I'm going to continue a series I wanted to do on visuals of emotional and verbal abuse. Please keep in mind that some of these scenes could be triggering to some parties.  We are using segments of video from the program Super Nanny.  It's sometimes easier to see and feel the points when you are able to visualize them.

(I did a series of articles on this program to point out different aspects of abuse.  Series of Emotional and Verbal Abuse your hear, feel, and see to view the complete series of topics)

Points to remember:

Your abuser’s apologies and loving gestures in between the episodes of abuse can make it difficult to leave. He may make you believe that you are the only person who can help him, that things will be different this time, and that he truly loves you. However, the dangers of staying are real.

Domestic abuse often escalates from threats and verbal abuse to physical violence and even murder. And while physical injury may be the most obvious danger, the emotional and psychological consequences of domestic abuse are also severe. No one deserves this kind of pain—and your first step to breaking free is recognizing that your situation is abusive. Once you acknowledge the reality of the abusive situation, then you can get the help you need.


Abusing Authority:
Always claiming to be right (insisting statements are "the truth"); telling you what to do or not to do; making big decisions; using twisted "logic"


Do they expect and/or demand that individual family members follow their orders or wishes? Do they become angry if their wishes are not fulfilled or if what they want to do is not anticipated?


Now watch the video, and watch for the diversion to get OFF the subject using a cereal bowl.



At the beginning of this video you can tell that Mr. Davis can be very nice and charming when he wants to. I'm sure thoughts crossed his mind about whether or not maybe he should have kept the chauvinist comments to himself. "I wonder what she is thinking about me!"

Now within a women's christian setting the wife's comments would have got a tongue lashing from the group. Chances are very good the wife may not bring up the chauvinist attitude, and if she did? Well they do ask HOW he is chauvinist.
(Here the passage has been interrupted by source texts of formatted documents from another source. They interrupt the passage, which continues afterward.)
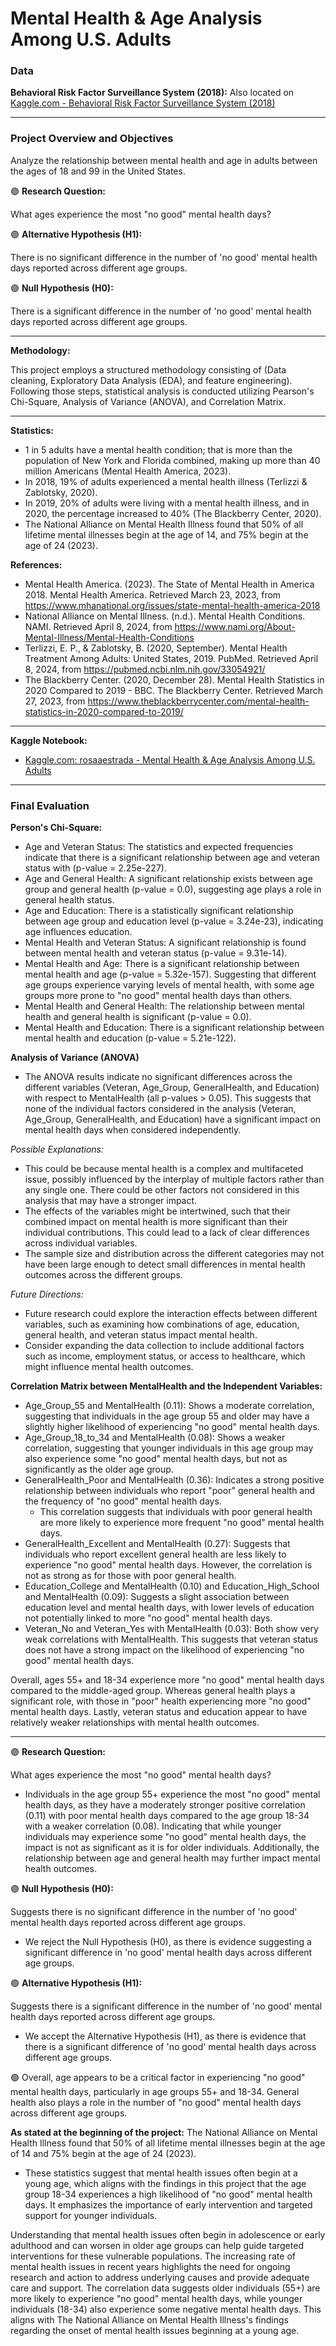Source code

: # Mental Health & Age Analysis Among U.S. Adults

### Data
**Behavioral Risk Factor Surveillance System (2018):** Also located on [Kaggle.com - Behavioral Risk Factor Surveillance System (2018)](https://www.kaggle.com/datasets/rosaaestrada/behavioral-risk-factor-surveillance-system)

------------------------------------------------------------------------------------------------------------------------

### Project Overview and Objectives
Analyze the relationship between mental health and age in adults between the ages of 18 and 99 in the United States.

🟣 **Research Question:** 

What ages experience the most "no good" mental health days?

🟣 **Alternative Hypothesis (H1):** 

There is no significant difference in the number of 'no good' mental health days reported across different age groups.

🟣 **Null Hypothesis (H0):** 

There is a significant difference in the number of 'no good' mental health days reported across different age groups.

------------------------------------------------------------------------------------------------------------------------

**Methodology:** 

This project employs a structured methodology consisting of (Data cleaning, Exploratory Data Analysis (EDA), and feature engineering). Following those steps, statistical analysis is conducted utilizing Pearson's Chi-Square, Analysis of Variance (ANOVA), and Correlation Matrix. 

------------------------------------------------------------------------------------------------------------------------

**Statistics:**
- 1 in 5 adults have a mental health condition; that is more than the population of New York and Florida combined, making up more than 40 million Americans (Mental Health America, 2023).
- In 2018, 19% of adults experienced a mental health illness (Terlizzi & Zablotsky, 2020).
- In 2019, 20% of adults were living with a mental health illness, and in 2020, the percentage increased to 40% (The Blackberry Center, 2020).
- The National Alliance on Mental Health Illness found that 50% of all lifetime mental illnesses begin at the age of 14, and 75% begin at the age of 24 (2023).

**References:**
- Mental Health America. (2023). The State of Mental Health in America 2018. Mental Health America. Retrieved March 23, 2023, from https://www.mhanational.org/issues/state-mental-health-america-2018
- National Alliance on Mental Illness. (n.d.). Mental Health Conditions. NAMI. Retrieved April 8, 2024, from https://www.nami.org/About-Mental-Illness/Mental-Health-Conditions
- Terlizzi, E. P., & Zablotsky, B. (2020, September). Mental Health Treatment Among Adults: United States, 2019. PubMed. Retrieved April 8, 2024, from https://pubmed.ncbi.nlm.nih.gov/33054921/
- The Blackberry Center. (2020, December 28). Mental Health Statistics in 2020 Compared to 2019 - BBC. The Blackberry Center. Retrieved March 27, 2023, from https://www.theblackberrycenter.com/mental-health-statistics-in-2020-compared-to-2019/

------------------------------------------------------------------------------------------------------------------------

**Kaggle Notebook:**
- [Kaggle.com: rosaaestrada - Mental Health & Age Analysis Among U.S. Adults](https://www.kaggle.com/code/rosaaestrada/mental-health-age-analysis-among-u-s-adults/edit/run/185611886)

------------------------------------------------------------------------------------------------------------------------

### Final Evaluation
**Person's Chi-Square:**
- Age and Veteran Status: The statistics and expected frequencies indicate that there is a significant relationship between age and veteran status with (p-value = 2.25e-227).
- Age and General Health: A significant relationship exists between age group and general health (p-value = 0.0), suggesting age plays a role in general health status.
- Age and Education: There is a statistically significant relationship between age group and education level (p-value = 3.24e-23), indicating age influences education.
- Mental Health and Veteran Status: A significant relationship is found between mental health and veteran status (p-value = 9.31e-14).
- Mental Health and Age: There is a significant relationship between mental health and age (p-value = 5.32e-157). Suggesting that different age groups experience varying levels of mental health, with some age groups more prone to "no good" mental health days than others.
- Mental Health and General Health: The relationship between mental health and general health is significant (p-value = 0.0).
- Mental Health and Education: There is a significant relationship between mental health and education (p-value = 5.21e-122).

**Analysis of Variance (ANOVA)**
- The ANOVA results indicate no significant differences across the different variables (Veteran, Age_Group, GeneralHealth, and Education) with respect to MentalHealth (all p-values > 0.05). This suggests that none of the individual factors considered in the analysis (Veteran, Age_Group, GeneralHealth, and Education) have a significant impact on mental health days when considered independently.

*Possible Explanations:*
- This could be because mental health is a complex and multifaceted issue, possibly influenced by the interplay of multiple factors rather than any single one. There could be other factors not considered in this analysis that may have a stronger impact.
- The effects of the variables might be intertwined, such that their combined impact on mental health is more significant than their individual contributions. This could lead to a lack of clear differences across individual variables.
- The sample size and distribution across the different categories may not have been large enough to detect small differences in mental health outcomes across the different groups.

*Future Directions:*
- Future research could explore the interaction effects between different variables, such as examining how combinations of age, education, general health, and veteran status impact mental health.
- Consider expanding the data collection to include additional factors such as income, employment status, or access to healthcare, which might influence mental health outcomes.

**Correlation Matrix between MentalHealth and the Independent Variables:**
- Age_Group_55 and MentalHealth (0.11): Shows a moderate correlation, suggesting that individuals in the age group 55 and older may have a slightly higher likelihood of experiencing "no good" mental health days.
- Age_Group_18_to_34 and MentalHealth (0.08): Shows a weaker correlation, suggesting that younger individuals in this age group may also experience some "no good" mental health days, but not as significantly as the older age group.
- GeneralHealth_Poor and MentalHealth (0.36): Indicates a strong positive relationship between individuals who report "poor" general health and the frequency of "no good" mental health days.
  - This correlation suggests that individuals with poor general health are more likely to experience more frequent "no good" mental health days.
-  GeneralHealth_Excellent and MentalHealth (0.27): Suggests that individuals who report excellent general health are less likely to experience "no good" mental health days. However, the correlation is not as strong as for those with poor general health.
-  Education_College and MentalHealth (0.10) and Education_High_School and MentalHealth (0.09): Suggests a slight association between education level and mental health days, with lower levels of education not potentially linked to more "no good" mental health days.
-  Veteran_No and Veteran_Yes with MentalHealth (0.03): Both show very weak correlations with MentalHealth. This suggests that veteran status does not have a strong impact on the likelihood of experiencing "no good" mental health days.

Overall, ages 55+ and 18-34 experience more "no good" mental health days compared to the middle-aged group. Whereas general health plays a significant role, with those in "poor" health experiencing more "no good" mental health days. Lastly, veteran status and education appear to have relatively weaker relationships with mental health outcomes.

------------------------------------------------------------------------------------------------------------------------

🟣 **Research Question:**

What ages experience the most "no good" mental health days?
- Individuals in the age group 55+ experience the most "no good" mental health days, as they have a moderately stronger positive correlation (0.11) with poor mental health days compared to the age group 18-34 with a weaker correlation (0.08). Indicating that while younger individuals may experience some "no good" mental health days, the impact is not as significant as it is for older individuals. Additionally, the relationship between age and general health may further impact mental health outcomes.

🟣 **Null Hypothesis (H0):**

Suggests there is no significant difference in the number of 'no good' mental health days reported across different age groups.
- We reject the Null Hypothesis (H0), as there is evidence suggesting a significant difference in 'no good' mental health days across different age groups.

🟣 **Alternative Hypothesis (H1):**

Suggests there is a significant difference in the number of 'no good' mental health days reported across different age groups.
- We accept the Alternative Hypothesis (H1), as there is evidence that there is a significant difference of 'no good' mental health days across different age groups.

🟢 Overall, age appears to be a critical factor in experiencing "no good" mental health days, particularly in age groups 55+ and 18-34. General health also plays a role in the number of "no good" mental health days across different age groups.

**As stated at the beginning of the project:**
The National Alliance on Mental Health Illness found that 50% of all lifetime mental illnesses begin at the age of 14 and 75% begin at the age of 24 (2023).
- These statistics suggest that mental health issues often begin at a young age, which aligns with the findings in this project that the age group 18-34 experiences a high likelihood of "no good" mental health days. It emphasizes the importance of early intervention and targeted support for younger individuals.

Understanding that mental health issues often begin in adolescence or early adulthood and can worsen in older age groups can help guide targeted interventions for these vulnerable populations. The increasing rate of mental health issues in recent years highlights the need for ongoing research and action to address underlying causes and provide adequate care and support. The correlation data suggests older individuals (55+) are more likely to experience "no good" mental health days, while younger individuals (18-34) also experience some negative mental health days. This aligns with The National Alliance on Mental Health Illness's findings regarding the onset of mental health issues beginning at a young age.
They ask for examples, and with each example they tend to tear it apart about how she must be perceiving this incorrectly. "Well most men don't do as much housework, and we always do more with the children! According to the Proverbs 31 woman isn't that our goal?!" I have seen women ripped to pieces over mentioning this type of thing, because they see it has dishonoring their husband. "I would NEVER be caught talking like that about my husband! You should be ashamed!" We need to break the silence, and not ask people to stuff this unhealthy dynamic.

Granted her attitude may not be appropriate with the christian setting, but we are talking a party that came to their house to help them. It could be pretty normal to be voicing these complaints in some counseling type of settings. lol I'm not saying super nanny is a counselor okay? I was talking generally!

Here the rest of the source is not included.